"""
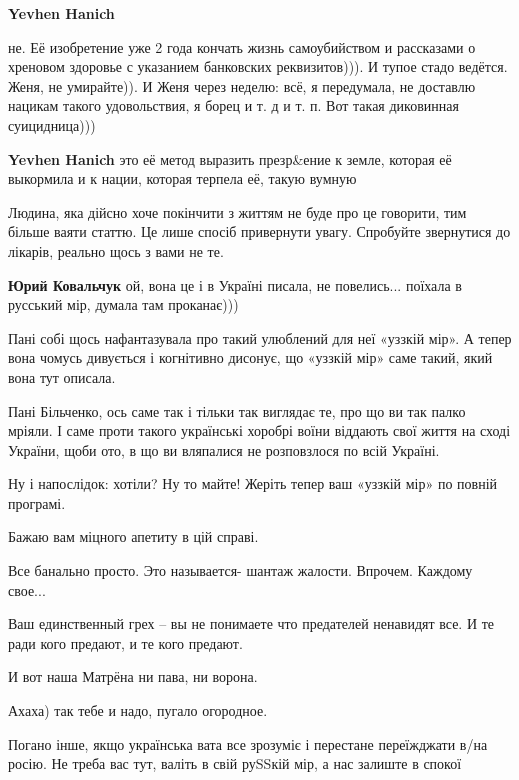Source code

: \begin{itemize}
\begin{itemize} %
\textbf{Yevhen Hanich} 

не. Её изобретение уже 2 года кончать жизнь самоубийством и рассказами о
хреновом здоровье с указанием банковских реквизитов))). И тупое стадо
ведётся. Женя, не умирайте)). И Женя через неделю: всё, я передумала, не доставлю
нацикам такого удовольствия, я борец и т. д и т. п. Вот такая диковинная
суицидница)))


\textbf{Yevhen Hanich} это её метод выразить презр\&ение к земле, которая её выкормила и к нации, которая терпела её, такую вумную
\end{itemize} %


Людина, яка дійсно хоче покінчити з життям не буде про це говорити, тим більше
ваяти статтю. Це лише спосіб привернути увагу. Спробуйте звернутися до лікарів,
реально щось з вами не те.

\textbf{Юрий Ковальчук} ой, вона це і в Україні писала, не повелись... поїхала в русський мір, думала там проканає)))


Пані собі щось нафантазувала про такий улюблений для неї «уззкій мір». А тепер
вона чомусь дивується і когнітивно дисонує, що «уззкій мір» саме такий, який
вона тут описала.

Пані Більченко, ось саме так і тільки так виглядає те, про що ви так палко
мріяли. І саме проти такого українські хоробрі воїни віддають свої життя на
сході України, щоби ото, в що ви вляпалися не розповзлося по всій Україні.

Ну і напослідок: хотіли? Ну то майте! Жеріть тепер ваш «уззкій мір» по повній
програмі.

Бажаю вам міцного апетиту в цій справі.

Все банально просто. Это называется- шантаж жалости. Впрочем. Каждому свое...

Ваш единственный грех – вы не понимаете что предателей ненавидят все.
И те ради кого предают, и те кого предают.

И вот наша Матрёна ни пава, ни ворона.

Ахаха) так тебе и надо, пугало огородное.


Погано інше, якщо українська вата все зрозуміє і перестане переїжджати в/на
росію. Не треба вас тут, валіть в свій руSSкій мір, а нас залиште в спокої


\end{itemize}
"""
"""
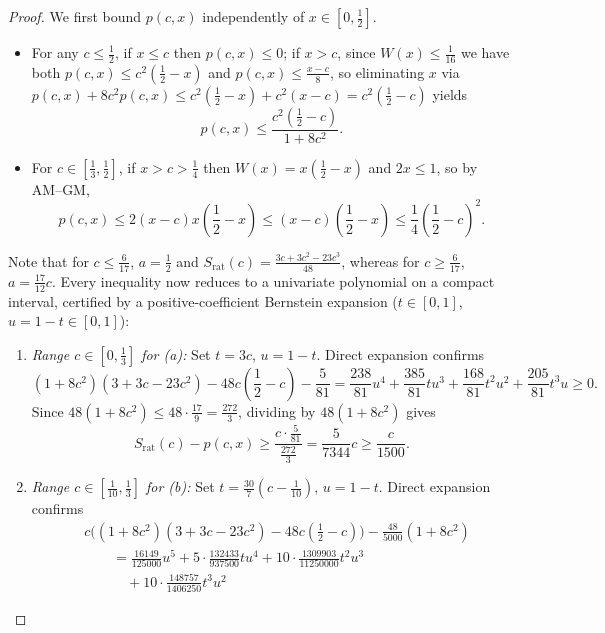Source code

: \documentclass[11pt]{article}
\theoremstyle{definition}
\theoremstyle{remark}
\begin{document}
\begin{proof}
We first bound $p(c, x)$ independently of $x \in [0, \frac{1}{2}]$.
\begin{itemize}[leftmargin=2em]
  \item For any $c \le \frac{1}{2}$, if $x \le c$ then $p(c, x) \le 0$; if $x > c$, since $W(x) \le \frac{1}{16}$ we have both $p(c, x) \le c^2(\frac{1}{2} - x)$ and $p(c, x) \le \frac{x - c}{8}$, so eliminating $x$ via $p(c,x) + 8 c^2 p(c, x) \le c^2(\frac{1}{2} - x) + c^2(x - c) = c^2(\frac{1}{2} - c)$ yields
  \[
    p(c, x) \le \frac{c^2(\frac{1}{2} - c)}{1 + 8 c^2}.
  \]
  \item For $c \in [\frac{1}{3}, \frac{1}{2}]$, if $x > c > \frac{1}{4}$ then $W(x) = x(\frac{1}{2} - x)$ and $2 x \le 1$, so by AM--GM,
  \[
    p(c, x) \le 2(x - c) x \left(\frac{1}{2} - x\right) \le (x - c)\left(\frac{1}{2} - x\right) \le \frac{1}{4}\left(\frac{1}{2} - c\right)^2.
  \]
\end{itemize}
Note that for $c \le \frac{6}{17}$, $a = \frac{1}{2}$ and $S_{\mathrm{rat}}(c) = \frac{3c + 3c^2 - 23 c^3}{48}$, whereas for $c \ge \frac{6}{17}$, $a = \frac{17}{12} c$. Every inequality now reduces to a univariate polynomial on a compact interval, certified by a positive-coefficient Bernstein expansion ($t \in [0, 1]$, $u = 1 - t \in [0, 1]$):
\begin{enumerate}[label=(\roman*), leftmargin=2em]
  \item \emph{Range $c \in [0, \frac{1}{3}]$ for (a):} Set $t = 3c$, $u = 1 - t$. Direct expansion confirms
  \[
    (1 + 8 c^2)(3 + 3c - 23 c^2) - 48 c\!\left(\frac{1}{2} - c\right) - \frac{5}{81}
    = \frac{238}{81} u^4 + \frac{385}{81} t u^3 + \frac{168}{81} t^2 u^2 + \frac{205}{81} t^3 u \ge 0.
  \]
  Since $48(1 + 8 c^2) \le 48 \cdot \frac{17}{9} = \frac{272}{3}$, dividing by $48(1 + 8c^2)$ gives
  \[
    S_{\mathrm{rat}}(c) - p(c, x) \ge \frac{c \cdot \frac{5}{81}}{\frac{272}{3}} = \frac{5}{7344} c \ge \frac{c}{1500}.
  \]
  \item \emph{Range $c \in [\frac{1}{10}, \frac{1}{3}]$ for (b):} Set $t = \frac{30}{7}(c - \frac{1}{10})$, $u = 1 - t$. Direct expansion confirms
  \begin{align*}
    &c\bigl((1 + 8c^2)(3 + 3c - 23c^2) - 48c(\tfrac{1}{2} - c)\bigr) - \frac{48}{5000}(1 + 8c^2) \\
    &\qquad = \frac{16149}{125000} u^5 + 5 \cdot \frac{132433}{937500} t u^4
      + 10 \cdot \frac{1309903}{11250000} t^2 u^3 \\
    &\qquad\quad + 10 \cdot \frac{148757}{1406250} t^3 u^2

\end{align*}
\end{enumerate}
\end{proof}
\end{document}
"""
**Your goal:**
Please go through the listing and return each line that has "саме" in it.

**Reply:**
вона чомусь дивується і когнітивно дисонує, що «уззкій мір» саме такий, який
Пані Більченко, ось саме так і тільки так виглядає те, про що ви так палко
мріяли. І саме проти такого українські хоробрі воїни віддають свої життя на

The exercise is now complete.